··· Dataset records ···
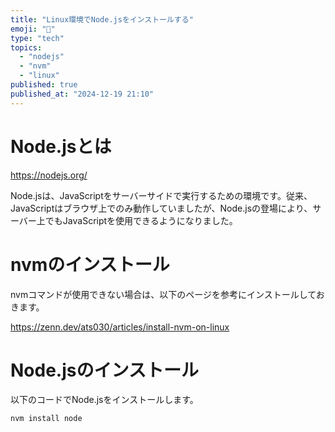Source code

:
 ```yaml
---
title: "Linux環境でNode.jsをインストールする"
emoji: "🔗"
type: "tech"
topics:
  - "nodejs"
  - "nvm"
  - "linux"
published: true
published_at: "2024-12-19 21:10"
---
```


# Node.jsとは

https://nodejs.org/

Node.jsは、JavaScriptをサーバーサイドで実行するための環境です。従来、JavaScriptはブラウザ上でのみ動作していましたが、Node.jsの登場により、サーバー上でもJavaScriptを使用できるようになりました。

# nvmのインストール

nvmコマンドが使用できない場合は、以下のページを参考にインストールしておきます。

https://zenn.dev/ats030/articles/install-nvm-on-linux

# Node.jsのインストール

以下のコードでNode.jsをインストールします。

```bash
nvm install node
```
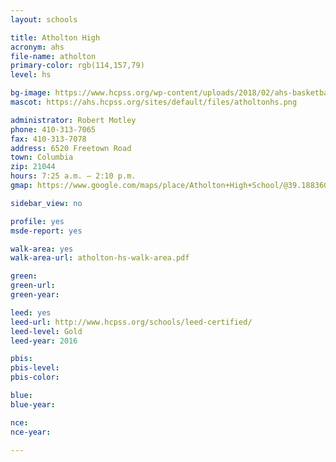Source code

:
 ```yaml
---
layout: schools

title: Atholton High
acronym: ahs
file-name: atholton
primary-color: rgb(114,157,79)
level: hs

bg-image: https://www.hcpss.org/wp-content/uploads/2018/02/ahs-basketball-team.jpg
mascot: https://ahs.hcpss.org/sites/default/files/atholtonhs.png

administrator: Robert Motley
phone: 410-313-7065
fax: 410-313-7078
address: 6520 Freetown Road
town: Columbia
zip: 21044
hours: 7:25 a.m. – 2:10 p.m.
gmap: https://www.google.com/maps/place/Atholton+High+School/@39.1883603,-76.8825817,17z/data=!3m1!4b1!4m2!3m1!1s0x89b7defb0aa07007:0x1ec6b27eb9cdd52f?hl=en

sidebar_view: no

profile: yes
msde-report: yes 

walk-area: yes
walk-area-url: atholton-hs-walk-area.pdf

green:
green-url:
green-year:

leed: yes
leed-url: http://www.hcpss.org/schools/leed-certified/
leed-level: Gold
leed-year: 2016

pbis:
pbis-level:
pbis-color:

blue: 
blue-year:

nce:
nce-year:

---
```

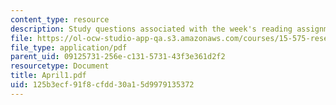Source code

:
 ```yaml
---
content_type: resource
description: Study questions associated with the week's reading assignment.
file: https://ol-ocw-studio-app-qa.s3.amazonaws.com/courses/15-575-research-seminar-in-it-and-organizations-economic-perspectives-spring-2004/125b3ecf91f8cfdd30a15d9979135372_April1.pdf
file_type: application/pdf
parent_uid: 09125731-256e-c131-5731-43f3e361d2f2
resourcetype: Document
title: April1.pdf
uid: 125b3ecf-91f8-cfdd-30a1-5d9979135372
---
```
···
··· Dataset records ···
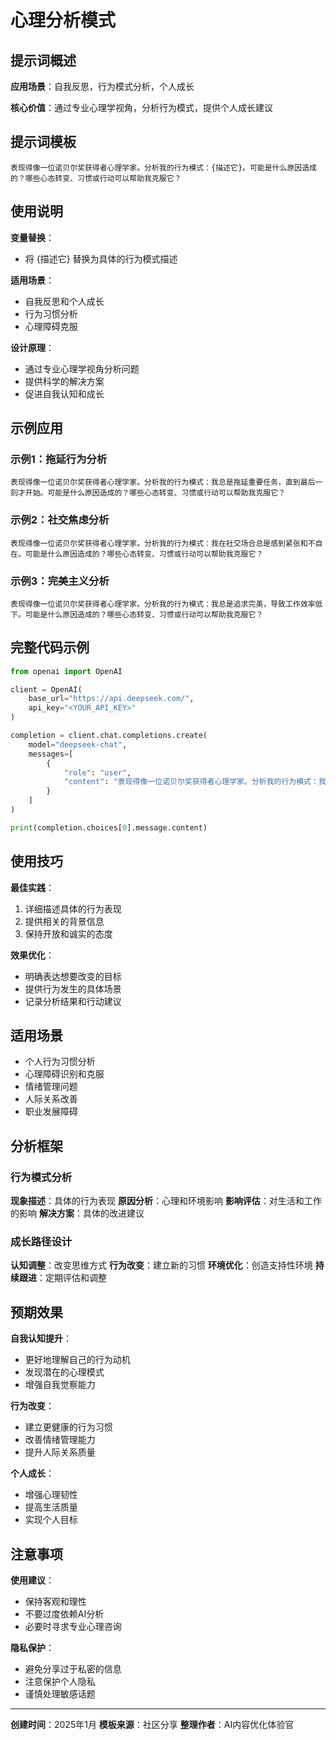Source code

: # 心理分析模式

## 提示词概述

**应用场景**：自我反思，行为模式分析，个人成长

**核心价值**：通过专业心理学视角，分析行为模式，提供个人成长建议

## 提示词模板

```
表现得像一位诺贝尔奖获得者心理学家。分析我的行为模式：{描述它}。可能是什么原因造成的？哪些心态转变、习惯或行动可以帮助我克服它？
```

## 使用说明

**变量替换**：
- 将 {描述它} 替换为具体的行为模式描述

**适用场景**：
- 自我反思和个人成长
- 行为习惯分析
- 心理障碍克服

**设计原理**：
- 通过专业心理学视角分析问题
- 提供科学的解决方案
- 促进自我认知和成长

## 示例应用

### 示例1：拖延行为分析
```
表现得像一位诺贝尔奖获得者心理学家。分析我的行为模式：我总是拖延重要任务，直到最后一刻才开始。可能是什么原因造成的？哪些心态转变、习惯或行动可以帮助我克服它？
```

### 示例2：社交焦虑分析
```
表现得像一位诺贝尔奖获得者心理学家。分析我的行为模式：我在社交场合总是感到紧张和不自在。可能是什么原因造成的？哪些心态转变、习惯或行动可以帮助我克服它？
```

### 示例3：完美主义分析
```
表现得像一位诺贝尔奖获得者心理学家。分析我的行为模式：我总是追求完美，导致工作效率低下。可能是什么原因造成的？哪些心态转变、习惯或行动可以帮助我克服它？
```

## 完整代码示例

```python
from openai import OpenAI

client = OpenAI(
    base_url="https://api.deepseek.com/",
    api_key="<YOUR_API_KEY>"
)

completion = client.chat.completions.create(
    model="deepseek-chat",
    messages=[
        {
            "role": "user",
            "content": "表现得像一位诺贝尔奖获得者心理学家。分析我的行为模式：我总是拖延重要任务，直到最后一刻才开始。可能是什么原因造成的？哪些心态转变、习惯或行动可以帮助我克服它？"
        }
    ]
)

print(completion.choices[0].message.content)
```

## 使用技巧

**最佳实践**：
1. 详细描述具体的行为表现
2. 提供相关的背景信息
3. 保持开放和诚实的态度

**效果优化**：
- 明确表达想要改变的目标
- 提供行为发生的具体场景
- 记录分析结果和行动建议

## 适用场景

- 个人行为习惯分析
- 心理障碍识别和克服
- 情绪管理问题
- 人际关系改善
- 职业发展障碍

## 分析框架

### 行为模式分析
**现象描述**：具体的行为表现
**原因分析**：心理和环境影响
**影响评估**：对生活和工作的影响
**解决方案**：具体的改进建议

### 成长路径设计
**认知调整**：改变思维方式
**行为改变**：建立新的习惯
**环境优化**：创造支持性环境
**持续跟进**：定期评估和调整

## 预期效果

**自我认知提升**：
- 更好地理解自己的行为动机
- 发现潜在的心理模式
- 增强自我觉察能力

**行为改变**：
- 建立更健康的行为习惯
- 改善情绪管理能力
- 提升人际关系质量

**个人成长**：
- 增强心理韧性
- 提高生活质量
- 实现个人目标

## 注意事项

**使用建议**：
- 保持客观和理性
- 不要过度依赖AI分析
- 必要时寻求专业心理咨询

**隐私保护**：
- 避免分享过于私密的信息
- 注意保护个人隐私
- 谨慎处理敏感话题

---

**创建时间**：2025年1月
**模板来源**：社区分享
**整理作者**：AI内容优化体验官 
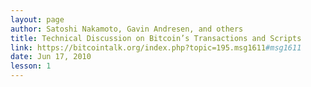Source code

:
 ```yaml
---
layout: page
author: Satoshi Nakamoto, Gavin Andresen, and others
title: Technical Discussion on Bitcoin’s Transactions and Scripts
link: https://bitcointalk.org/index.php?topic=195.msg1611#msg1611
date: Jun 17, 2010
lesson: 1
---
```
···
**Problem statement**
If the word "install" appears in a line above, copy that line.

**Task answer**
https://zenn.dev/ats030/articles/install-nvm-on-linux
nvm install node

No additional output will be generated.